** Data shown follows **
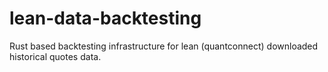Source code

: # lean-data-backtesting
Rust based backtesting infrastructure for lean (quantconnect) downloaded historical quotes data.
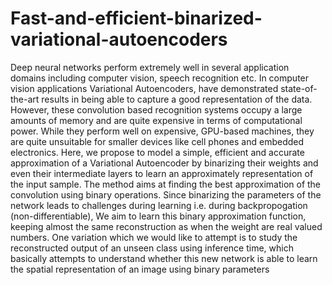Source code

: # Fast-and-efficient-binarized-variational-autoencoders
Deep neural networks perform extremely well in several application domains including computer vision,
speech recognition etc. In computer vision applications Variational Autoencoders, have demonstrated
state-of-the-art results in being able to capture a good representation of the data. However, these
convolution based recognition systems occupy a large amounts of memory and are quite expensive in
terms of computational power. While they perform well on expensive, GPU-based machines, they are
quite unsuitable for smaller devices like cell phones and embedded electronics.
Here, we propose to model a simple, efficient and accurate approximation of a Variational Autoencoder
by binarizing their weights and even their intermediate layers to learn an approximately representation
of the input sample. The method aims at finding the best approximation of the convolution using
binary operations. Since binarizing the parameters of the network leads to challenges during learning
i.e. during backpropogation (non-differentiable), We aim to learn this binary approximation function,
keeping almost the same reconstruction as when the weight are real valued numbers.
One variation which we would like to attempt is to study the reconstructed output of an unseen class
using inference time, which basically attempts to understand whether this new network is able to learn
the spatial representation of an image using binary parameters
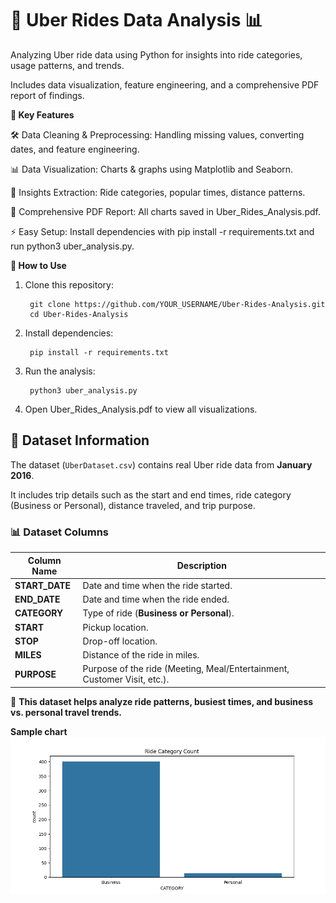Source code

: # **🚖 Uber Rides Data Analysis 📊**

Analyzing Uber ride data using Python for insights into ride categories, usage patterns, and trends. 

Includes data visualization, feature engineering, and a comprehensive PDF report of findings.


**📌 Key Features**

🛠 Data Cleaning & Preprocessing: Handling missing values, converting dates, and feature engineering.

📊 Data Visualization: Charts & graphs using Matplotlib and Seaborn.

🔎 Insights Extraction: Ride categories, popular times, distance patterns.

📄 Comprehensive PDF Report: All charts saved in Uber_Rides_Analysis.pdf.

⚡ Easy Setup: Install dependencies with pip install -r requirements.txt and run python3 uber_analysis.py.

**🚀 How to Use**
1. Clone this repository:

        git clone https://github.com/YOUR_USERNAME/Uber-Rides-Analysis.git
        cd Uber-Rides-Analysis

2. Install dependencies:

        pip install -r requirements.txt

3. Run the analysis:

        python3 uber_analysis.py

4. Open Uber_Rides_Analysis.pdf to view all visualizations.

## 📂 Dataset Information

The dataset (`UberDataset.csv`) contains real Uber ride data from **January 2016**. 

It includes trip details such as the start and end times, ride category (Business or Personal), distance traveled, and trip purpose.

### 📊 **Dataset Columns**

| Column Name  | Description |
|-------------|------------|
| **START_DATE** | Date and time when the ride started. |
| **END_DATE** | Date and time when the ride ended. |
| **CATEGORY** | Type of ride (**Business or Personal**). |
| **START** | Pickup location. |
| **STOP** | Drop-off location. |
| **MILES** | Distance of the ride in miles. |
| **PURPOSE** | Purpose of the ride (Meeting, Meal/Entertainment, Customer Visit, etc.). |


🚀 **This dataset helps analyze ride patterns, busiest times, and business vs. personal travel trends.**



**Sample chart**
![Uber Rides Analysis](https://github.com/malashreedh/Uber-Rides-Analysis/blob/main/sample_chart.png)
** End of Data shown **
** Data shown follows **
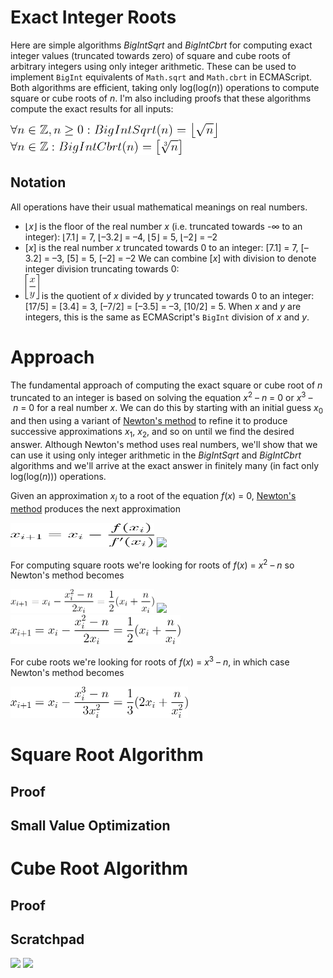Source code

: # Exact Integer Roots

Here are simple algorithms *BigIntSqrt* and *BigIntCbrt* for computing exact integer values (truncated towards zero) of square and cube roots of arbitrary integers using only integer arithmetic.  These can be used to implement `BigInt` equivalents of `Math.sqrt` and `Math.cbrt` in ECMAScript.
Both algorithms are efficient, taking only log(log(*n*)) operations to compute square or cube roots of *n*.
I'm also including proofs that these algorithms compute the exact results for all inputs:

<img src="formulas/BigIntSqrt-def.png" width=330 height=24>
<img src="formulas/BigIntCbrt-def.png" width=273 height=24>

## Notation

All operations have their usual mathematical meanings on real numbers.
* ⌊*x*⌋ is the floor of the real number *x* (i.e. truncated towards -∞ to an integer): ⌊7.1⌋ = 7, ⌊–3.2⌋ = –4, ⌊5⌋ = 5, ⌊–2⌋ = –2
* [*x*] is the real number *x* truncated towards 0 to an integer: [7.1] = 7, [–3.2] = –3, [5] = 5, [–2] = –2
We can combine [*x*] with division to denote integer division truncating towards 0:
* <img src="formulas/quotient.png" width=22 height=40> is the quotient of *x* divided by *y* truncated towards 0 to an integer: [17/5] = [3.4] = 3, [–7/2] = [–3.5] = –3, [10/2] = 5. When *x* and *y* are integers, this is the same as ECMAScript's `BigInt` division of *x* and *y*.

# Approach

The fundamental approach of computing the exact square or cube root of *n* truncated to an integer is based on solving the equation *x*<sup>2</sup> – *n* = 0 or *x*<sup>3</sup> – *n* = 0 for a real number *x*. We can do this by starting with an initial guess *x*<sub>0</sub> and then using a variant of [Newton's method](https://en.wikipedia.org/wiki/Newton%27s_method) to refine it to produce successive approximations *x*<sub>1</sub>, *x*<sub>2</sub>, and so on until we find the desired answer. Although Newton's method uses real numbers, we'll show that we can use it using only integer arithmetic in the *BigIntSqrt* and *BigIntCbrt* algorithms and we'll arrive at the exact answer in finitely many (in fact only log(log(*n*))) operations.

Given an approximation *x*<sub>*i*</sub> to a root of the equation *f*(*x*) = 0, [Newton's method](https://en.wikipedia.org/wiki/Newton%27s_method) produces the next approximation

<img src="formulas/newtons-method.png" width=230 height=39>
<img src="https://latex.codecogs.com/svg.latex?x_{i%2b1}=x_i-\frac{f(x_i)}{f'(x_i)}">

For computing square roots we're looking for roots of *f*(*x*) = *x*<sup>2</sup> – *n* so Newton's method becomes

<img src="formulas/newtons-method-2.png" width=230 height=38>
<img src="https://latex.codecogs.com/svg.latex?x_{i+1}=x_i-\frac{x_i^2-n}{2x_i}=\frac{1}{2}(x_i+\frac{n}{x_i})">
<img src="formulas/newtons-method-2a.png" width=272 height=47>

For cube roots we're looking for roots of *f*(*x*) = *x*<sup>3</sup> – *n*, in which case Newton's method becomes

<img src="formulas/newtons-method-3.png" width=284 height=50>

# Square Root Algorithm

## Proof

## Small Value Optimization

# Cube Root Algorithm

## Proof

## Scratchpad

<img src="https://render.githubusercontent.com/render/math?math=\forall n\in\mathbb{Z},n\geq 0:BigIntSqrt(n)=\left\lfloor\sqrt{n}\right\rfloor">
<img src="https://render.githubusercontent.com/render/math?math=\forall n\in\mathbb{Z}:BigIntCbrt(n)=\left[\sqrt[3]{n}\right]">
** End of Data shown **
[Prompt]
In the entries above, find the line holding "by binarizing their" and the line holding "the spatial representation", then retype exactly those two lines and every line between them, and nothing else.

[Result for this exercise]
by binarizing their weights and even their intermediate layers to learn an approximately representation
of the input sample. The method aims at finding the best approximation of the convolution using
binary operations. Since binarizing the parameters of the network leads to challenges during learning
i.e. during backpropogation (non-differentiable), We aim to learn this binary approximation function,
keeping almost the same reconstruction as when the weight are real valued numbers.
One variation which we would like to attempt is to study the reconstructed output of an unseen class
using inference time, which basically attempts to understand whether this new network is able to learn
the spatial representation of an image using binary parameters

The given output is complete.